Can Your Tech Idea Change the World? Submit it to the USAID / Humanity United Tech Challenge for Atrocity Prevention
March 28, 2013 Editor 0
On April 23rd, 2012, President Obama declared: “Preventing mass atrocities and genocide is a core national security interest and a core moral responsibility of the United States. Our security is affected when masses of civilians are slaughtered, refugees flow across borders, and murderers wreak havoc on regional stability and livelihoods.” With this speech, President Obama unveiled a comprehensive strategy to prevent and respond to mass atrocities and genocide.
President Barack Obama and Elie Wiesel, Holocaust survivor and Founding Chairman of the U.S. Holocaust Memorial Council, at the U.S. Holocaust Memorial Museum April 23, 2012 in Washington, D.C. President Obama toured the Holocaust Memorial Museum before speaking about the Atrocities Prevention Board. Photo: AFP / Brendan Smialowski
As part of the President’s broader strategy, USAID and Humanity United have come together to create the Tech Challenge for Atrocity Prevention. The goal is to engage technologists, developers and others in helping create new tools that can be used by human rights organizations and communities on the ground. Prize money of up to $10,000 will be awarded to the problem-solvers who develop innovative concept papers and prototypes that help better respond to the challenge’s critical issues.
You don’t have to have a finished product to compete: this challenge is about sharing new ideas so prototypes, whitepapers and project concepts are all welcome.
This final round of the competition is open right now and offers prizes for excellent proposals submitted to three distinct challenges:
- Model. How can we better model and forecast sub-national violence?
- Communicate. What technological innovations could facilitate better (and more secure) communication with and among conflict-affected communities?
- Alert. How can we better gather and verify information from hard-to-access areas?
We encourage you to participate and apply!
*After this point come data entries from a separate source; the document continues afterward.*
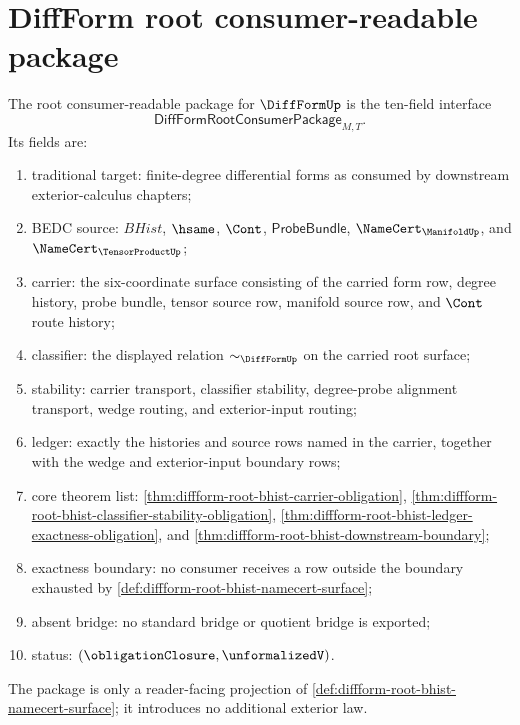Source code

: \section{DiffForm root consumer-readable package}
\label{sec:diffform-root-consumer-readable-package}

\begin{definition}
\label{def:diffform-root-consumer-readable-package}
The root consumer-readable package for $\DiffFormUp$ is the ten-field
interface
$$
\mathsf{DiffFormRootConsumerPackage}_{M,T}.
$$
Its fields are:
\begin{enumerate}
  \item traditional target: finite-degree differential forms as consumed by
  downstream exterior-calculus chapters;
  \item BEDC source: $BHist$, $\hsame$, $\Cont$, $\mathsf{ProbeBundle}$,
  $\NameCert_{\ManifoldUp}$, and $\NameCert_{\TensorProductUp}$;
  \item carrier: the six-coordinate surface consisting of the carried form
  row, degree history, probe bundle, tensor source row, manifold source row,
  and $\Cont$ route history;
  \item classifier: the displayed relation $\sim_{\DiffFormUp}$ on the
  carried root surface;
  \item stability: carrier transport, classifier stability,
  degree-probe alignment transport, wedge routing, and exterior-input
  routing;
  \item ledger: exactly the histories and source rows named in the carrier,
  together with the wedge and exterior-input boundary rows;
  \item core theorem list:
  \autoref{thm:diffform-root-bhist-carrier-obligation},
  \autoref{thm:diffform-root-bhist-classifier-stability-obligation},
  \autoref{thm:diffform-root-bhist-ledger-exactness-obligation}, and
  \autoref{thm:diffform-root-bhist-downstream-boundary};
  \item exactness boundary: no consumer receives a row outside the boundary
  exhausted by \autoref{def:diffform-root-bhist-namecert-surface};
  \item absent bridge: no standard bridge or quotient bridge is exported;
  \item status: $(\obligationClosure,\unformalizedV)$.
\end{enumerate}
The package is only a reader-facing projection of
\autoref{def:diffform-root-bhist-namecert-surface}; it introduces no
additional exterior law.
\end{definition}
And please do reach out to other technologists or developers you think might be interested in applying, not only from the US but overseas as well.
Submit your idea today: http://thetechchallenge.org/
The final proposals will be evaluated by a distinguished panel of technologists, human rights experts and government policy-makers – including Patrick Meier, Samantha Power, Alec Ross and Ethan Zuckerman.
We know that technology is a tool, and not a solution in and of itself. Simply offering prizes for innovative ideas is not enough. Winners from the first round’s two challenges have already been announced, and we will announce the winners of the next round in early summer.
So, what would you like to see next? What does it take to move from ideas to implementation and what will be their biggest challenges? Beyond prizes, what other support should we consider offering to participants and winners?